ACTEURS ET MODES OPÉRATOIRES

Un trafic aux acteurs et aux complicités multiples

 

Comment et par qui ce trafic était-il pratiqué dans le contexte nouveau du 18e siècle ?

Comment s’y prenait-on ?

On s'implantait sur les lieux de traite ( création de comptoirs pour entreposer les marchandises de traite,et de forts équippés pour les défendre, condition indispensable); et pour cela, on s'entendait avec ceux qui y habitent, c'est-à-dire qu’on pactisait avec les rois, les chefs et les intermédiaires de tout acabit, en d'autres termes. 

Il fallait ainsi mettre tous ces acteurs dans le jeu.

Une classification des acteurs de ce commerce singulier n'est pas chose aisée. Cela dépend des régions et des époques. D'une façon générale on peut affirmer que pendant toute la première moitié du XVIIIe siècle, c'est-à-dire à l’ époque où la traite est encore caractérisée par une certaine organisation, il existe une hiérarchisation parmi les protagonistes de ce trafic.

On peut grosso modo distinguer deux grandes classes, à l'opposé l'une de l'autre, qui comprennent d'un côté, ceux qui se trouvent au sommet de l'échelle, les rois, les chefs de tribus avec leurs proches, en un mot les dignitaires ; de l'autre, au bas de l'échelle, ceux qu'il conviendrait de désigner par l'expression de « collaborateurs obligés », c'est-à-dire ceux qui se sont vus un jour condamnés – malgré eux – à servir la cause de la traite. Entre ces deux grands groupes bien distincts, évoluent une série complexe d’intermédiaires, parmi lesquels opèrent des marchands occasionnels de tous ordres, des trafiquants interlopes...

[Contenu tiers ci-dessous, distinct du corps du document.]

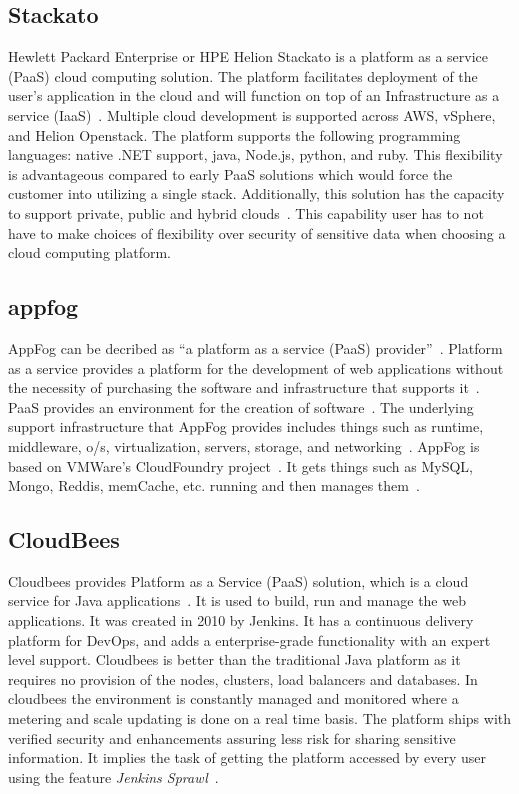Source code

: \subsection{Stackato}
    
Hewlett Packard Enterprise or HPE Helion Stackato is a platform as a
service (PaaS) cloud computing solution.  The platform facilitates
deployment of the user's application in the cloud and will function on
top of an Infrastructure as a service (IaaS)~\cite{www-hpe}. Multiple
cloud development is supported across AWS, vSphere, and Helion
Openstack.  The platform supports the following programming languages:
native .NET support, java, Node.js, python, and ruby.  This
flexibility is advantageous compared to early PaaS solutions which
would force the customer into utilizing a single stack.  Additionally,
this solution has the capacity to support private, public and hybrid
clouds~\cite{www-virt}. This capability user has to not have to make
choices of flexibility over security of sensitive data when choosing a
cloud computing platform.

    \pv
 
    
\subsection{appfog}

AppFog can be decribed as ``a platform as a service (PaaS)
provider''~\cite{wee}. Platform as a service provides a platform for
the development of web applications without the necessity of
purchasing the software and infrastructure that supports
it~\cite{kepes}. PaaS provides an environment for the creation of
software~\cite{kepes}. The underlying support infrastructure that
AppFog provides includes things such as runtime, middleware, o/s,
virtualization, servers, storage, and networking~\cite{appfog}. AppFog
is based on VMWare's CloudFoundry project~\cite{wee}. It gets things
such as MySQL, Mongo, Reddis, memCache, etc. running and then manages
them~\cite{tweney}.

    \pv
    
\subsection{CloudBees}

Cloudbees provides Platform as a Service (PaaS) solution, which is a
cloud service for Java applications~\cite{www-cloudbees-wiki}. It is
used to build, run and manage the web applications. It was created in
2010 by Jenkins. It has a continuous delivery platform for DevOps, and
adds a enterprise-grade functionality with an expert level
support. Cloudbees is better than the traditional Java platform as it
requires no provision of the nodes, clusters, load balancers and
databases. In cloudbees the environment is constantly managed and
monitored where a metering and scale updating is done on a real time
basis. The platform ships with verified security and enhancements
assuring less risk for sharing sensitive information. It implies the
task of getting the platform accessed by every user using the feature
\textit{Jenkins Sprawl}~\cite{www-cloudbees-webpage}.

Dans la première classe, tout naturellement ce sont les souverains qui contrôlent et supervisent l'ensemble des opérations. « La traite la plus fréquente – nous dit Jean-Baptiste du Casse (un des principaux officiers de la marine de Louis XIV) – se fait sous le contrôle de souverains : damels, alcaïrs, braks, manfoucs, princes, principules, que les capitaines européens traitent parfois de "puissances", comme s'il s'agissait de sa Majesté britannique ou du souverain de Versailles. Tyranneaux, tantôt débonnaires et obséquieux, tantôt féroces, toujours cupides, ils permettent aux navires de mouiller en rade et d'y séjourner... »

Les Grands, les officiels : maîtres du trafic

S'agissant de ces rois et roitelets, Ducasse poursuit : « Certains ont la tête géniale et mercantile, signent des traités en règle, gouvernent avec autorité... A côté de ces bons tyrans, les bêtes sauvages. Si les relations avec les souverains indigènes ne sont pas de tout repos, ceux-ci restent pourtant dans l'anarchique instabilité du continent noir, un certain élément de stabilité. Comme l'essentiel pour eux est d'avoir de la poudre, des oripeaux de soie, de l'alcool surtout, ou plutôt du "vitriol", ils livrent volontiers des captifs, laissent trafiquer les Européens, à condition de recevoir les plus belles marchandises et de toucher leur commission... »

Quant aux courtiers, les dénominations qu'on leur donne varient d'un lieu à un autre, chaque région ayant sa terminologie propre pour désigner les différents intermédiaires.

Cependant partout et de la même manière, ils jouissent d'une grande considération auprès des trafiquants européens. Ils en sont conscients et se prennent alors pour des personnages importants et de haut rang. Ne va-t-on pas jusqu'à tirer des coups de canon en Leur honneur lorsqu'ils apparaissent ?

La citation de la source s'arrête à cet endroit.